I've dabbled in paranoia in my days and have usually been called on it by a loved one or a work friend. I grew up in a family of seven, you had to have one eye over your shoulder or you'd find some sort of target on your back, the temptation was too great to not give in to deflecting blame onto someone else. We weren't the moneyed sort, either, so even the outside world became a scapegoat for certain matters like not getting the promotion or even getting fired, it couldn't have anything to do with us, it was THEM.

It wasn't until I lived with The Queen for a while that some of the onion-layers of paranoia were peeled off me, but there's still enough to nag at me once in a while, and when a trusted friend sets you up and then turns on you like one did today, even a recovering paranoid's sponsor would have to admit it does indeed look like that trusted friend and even his friends back home were out to pick my pocket.

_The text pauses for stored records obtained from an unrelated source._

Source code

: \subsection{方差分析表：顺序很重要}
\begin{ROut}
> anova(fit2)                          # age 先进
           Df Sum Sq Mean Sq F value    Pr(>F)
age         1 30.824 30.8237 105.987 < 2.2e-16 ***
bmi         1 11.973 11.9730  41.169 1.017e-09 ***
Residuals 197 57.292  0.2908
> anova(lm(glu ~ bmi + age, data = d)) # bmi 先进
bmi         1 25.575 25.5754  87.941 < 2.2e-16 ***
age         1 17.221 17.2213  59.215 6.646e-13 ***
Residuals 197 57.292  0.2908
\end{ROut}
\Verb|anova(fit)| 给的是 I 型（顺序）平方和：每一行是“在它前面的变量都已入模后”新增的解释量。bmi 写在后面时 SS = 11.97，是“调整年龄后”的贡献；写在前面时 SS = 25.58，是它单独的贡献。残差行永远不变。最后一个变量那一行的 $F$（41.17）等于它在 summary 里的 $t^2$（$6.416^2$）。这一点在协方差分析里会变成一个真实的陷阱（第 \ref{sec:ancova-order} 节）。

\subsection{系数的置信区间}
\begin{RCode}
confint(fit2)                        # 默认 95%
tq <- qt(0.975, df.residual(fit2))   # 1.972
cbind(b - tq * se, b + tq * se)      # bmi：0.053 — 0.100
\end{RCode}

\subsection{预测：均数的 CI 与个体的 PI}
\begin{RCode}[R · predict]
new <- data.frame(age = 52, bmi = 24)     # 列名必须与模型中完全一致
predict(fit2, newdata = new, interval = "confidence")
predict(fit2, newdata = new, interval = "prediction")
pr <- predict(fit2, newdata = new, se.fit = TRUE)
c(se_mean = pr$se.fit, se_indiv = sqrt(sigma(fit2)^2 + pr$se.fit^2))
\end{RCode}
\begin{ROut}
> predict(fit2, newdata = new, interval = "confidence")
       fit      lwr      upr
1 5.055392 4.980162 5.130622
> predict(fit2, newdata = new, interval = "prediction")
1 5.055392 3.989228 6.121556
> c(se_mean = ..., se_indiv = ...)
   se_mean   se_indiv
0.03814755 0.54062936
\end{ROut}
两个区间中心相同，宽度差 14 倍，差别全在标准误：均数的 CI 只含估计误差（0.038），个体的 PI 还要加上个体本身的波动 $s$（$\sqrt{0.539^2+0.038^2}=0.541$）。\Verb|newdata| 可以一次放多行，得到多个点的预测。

Who was that friend? Let's call him Schmeevo.

The wife and I took in Schmeevo about two years ago, offered him space in our place, let him enjoy our favorite shows with us. He wasn't cheap to house, either, he cost us a few hundred just to organize the shows we wanted to record, but he said he'd keep doing that for us as long as he lived. Pretty fair shake, I thought.

Schmeevo was there for us on nights when The Queen or I were up late feeding The Prince during his infancy, ready to watch what he'd recorded for us earlier in the week. Sometimes, when I was at work, I'd realize I'd forgotten to tell Schmeevo what I wanted to see later, but I could get in touch with him over the Internet, and when I'd get home, he'd be waiting, happy to have helped me out and never bragging about having come to my rescue.

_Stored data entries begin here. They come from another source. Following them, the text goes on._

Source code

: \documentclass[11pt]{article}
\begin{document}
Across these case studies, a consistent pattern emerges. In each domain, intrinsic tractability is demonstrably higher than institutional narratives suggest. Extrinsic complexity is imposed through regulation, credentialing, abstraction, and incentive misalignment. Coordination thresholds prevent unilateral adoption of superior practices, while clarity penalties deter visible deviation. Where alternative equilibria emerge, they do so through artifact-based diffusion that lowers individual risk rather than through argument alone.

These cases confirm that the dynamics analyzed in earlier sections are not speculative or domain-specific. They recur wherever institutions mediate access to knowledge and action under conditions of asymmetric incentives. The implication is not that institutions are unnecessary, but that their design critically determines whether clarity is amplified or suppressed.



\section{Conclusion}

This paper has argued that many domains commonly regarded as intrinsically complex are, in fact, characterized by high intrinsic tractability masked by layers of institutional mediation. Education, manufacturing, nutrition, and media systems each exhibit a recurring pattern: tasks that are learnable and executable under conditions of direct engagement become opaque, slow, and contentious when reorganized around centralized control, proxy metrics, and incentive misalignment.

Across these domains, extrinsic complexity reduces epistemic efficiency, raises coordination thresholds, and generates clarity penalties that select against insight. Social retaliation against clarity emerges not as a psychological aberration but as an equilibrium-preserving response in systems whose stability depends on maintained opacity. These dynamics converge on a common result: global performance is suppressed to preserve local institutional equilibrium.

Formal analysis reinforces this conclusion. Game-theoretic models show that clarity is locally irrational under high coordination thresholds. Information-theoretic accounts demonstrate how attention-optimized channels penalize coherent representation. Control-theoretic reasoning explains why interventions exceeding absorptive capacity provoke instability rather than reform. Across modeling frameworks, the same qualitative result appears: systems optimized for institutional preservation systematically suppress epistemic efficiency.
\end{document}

As our relationship grew, I began to notice some things about Schmeevo that I didn't like so much. Sometimes he'd forget to which channel to tune, or even insist that he was tuned to the right channel even when faced with proof of the contrary. He just didn't seem to care. Sometimes he'd show up to watch a show looking a total mess, burping and gagging throughout, but before he'd get so obnoxious that I'd have to call his old friends to pick him up, he became well-behaved again and my doubts would pass. Even when I heard that some of his cousins might be better at recording shows for me, recording two at once or even, if I were willing to spend a lot more money, record shows in HD, I'd wave off the thought of parting with Schmeevo. Besides, his cousins didn't want money up front in exchange for promising to help us out for life, they wanted a little bit each month, adding up over time to much more money than I'd paid up front to Schmeevo. Plus, I heard that some of Schmeevo's cousins were offering to send the shows they'd recorded to PCs but not to any of my or anyone else's Macs, and when a Mac owner would ask for their shows, Schmeevo's friends would cough uncomfortably and look in the other direction.

A couple of weeks ago, Schmeevo woke up looking an unhealthy green color and passed me a bold-faced note that he'd encountered a problem and would need up to three hours to figure out the solution. We gave him the time, we were concerned for him, but over the course of the weekend, he kept bringing up some similar problem, sometimes mere seconds after he'd said he was okay. He bounced back for about a week, then got a bad case of the hiccups, interrupting everything we tried to watch, even The Prince's kids shows. I tried talking to him to no avail, then called his friends for help. They asked me a few questions that made me think they'd been through this same problem before, then unceremoniously told me Schmeevo was dead to them and they couldn't help me. I was stunned by their cavalier attitude, but when I pressed further, all they could think about was reminding me that Schmeevo's promise to me was strictly from Schmeevo and that it had died with him. Schmeevo just stared at me as always, one antenna cockily bent to one side.

And wouldn't you figure that this week some enterprising Mac user had figured out a simple way to ask his own friend Schmeevo to send him a show, and before I could try this myself, my Schmeevo quit. It's like his friends knew I'd take advantage of this request of my Schmeevo and they killed him rather than let him do me that favor. He died with some of our most-treasured recordings, shows I know he'd have sent to me if he'd wanted to.

Now Schmeevo's shell is in my basement, his friends having declined to pick him up. To help me adjust, my wife went out and found one of his distant cousins, Deaver, hanging out at the office of our cable provider. He's pledged to pick up where Schmeevo left off, even doing that two-shows-at-once thing and working with HD. Even so, he's not the same. He doesn't speak as well as Schmeevo did, and sometimes he doesn't understand what I'm trying to say. Last night, when The Amazing Race ran past 9 pm due to late football, Deaver just stopped at 9 and switched over to ogle Tyra and some hot models and left us puzzled as to who won the race. He does get us very good recordings, however, better than Schmeevo ever did, and if he ever decides to quit, we can bring him back to that office and find someone to take his place, I'll bet.

So goodbye, Schmeevo. You were good to us at first, when the money we gave you was still in your pocket, but when the money was gone and we weren't going to drop some cash on you every month, you decided you had better things to do. Maybe I'll exact my revenge by swapping out your brain someday. It would serve you right, turncoat.